# Task to complete
The result should be every line in the data below that carries the string "只有二者指向相同数组".

**** Information given ****

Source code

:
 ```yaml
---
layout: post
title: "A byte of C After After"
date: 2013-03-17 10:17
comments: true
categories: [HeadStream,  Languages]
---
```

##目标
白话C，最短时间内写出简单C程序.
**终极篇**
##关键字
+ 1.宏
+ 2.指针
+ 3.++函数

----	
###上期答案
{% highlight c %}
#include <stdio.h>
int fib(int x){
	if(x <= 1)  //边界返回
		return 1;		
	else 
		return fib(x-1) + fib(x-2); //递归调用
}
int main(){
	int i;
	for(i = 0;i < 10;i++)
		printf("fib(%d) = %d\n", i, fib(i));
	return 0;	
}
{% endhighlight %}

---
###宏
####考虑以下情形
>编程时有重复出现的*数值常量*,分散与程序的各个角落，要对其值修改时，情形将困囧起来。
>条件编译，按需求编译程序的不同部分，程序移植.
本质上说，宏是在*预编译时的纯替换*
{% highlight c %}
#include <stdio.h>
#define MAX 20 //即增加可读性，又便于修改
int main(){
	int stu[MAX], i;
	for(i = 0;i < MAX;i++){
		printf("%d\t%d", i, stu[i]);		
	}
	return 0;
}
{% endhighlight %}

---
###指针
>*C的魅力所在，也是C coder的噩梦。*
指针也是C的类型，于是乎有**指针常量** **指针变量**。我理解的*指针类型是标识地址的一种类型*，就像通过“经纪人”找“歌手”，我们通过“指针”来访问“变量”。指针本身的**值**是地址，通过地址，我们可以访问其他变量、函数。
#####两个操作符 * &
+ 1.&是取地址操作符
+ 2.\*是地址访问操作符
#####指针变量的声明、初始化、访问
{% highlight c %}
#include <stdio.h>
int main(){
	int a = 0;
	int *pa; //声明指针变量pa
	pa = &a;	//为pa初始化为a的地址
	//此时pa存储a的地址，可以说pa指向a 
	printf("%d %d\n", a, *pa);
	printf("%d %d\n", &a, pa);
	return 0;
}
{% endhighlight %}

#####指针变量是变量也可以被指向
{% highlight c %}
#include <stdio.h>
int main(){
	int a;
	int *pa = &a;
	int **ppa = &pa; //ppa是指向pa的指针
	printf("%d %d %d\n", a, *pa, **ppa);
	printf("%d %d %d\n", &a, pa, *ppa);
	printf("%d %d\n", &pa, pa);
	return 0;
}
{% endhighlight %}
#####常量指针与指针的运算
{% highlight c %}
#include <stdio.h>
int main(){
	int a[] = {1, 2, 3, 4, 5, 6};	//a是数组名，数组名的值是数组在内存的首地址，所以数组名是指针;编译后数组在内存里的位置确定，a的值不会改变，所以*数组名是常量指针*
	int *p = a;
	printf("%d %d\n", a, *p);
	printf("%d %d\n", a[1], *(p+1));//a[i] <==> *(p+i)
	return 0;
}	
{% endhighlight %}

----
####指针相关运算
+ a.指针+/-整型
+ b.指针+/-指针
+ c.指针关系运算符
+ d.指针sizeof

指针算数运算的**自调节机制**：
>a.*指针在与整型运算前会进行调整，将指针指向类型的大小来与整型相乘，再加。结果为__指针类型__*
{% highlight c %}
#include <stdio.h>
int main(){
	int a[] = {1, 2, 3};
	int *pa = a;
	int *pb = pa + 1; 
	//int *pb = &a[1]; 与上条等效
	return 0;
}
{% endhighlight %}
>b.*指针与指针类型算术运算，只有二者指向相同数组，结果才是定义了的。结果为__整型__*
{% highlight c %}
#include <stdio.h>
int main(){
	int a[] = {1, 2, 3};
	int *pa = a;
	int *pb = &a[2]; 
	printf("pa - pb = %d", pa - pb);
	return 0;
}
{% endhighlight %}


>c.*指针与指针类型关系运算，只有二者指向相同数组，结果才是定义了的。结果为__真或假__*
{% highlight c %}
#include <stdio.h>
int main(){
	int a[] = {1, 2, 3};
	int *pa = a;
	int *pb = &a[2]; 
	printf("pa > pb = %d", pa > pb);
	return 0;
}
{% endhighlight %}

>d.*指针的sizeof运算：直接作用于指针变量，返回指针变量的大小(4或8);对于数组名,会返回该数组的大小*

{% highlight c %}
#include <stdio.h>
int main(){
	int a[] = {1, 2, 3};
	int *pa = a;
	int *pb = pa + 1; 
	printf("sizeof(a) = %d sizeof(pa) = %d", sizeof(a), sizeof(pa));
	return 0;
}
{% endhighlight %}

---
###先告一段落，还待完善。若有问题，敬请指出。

****

# Answer section
>b.*指针与指针类型算术运算，只有二者指向相同数组，结果才是定义了的。结果为__整型__*
>c.*指针与指针类型关系运算，只有二者指向相同数组，结果才是定义了的。结果为__真或假__*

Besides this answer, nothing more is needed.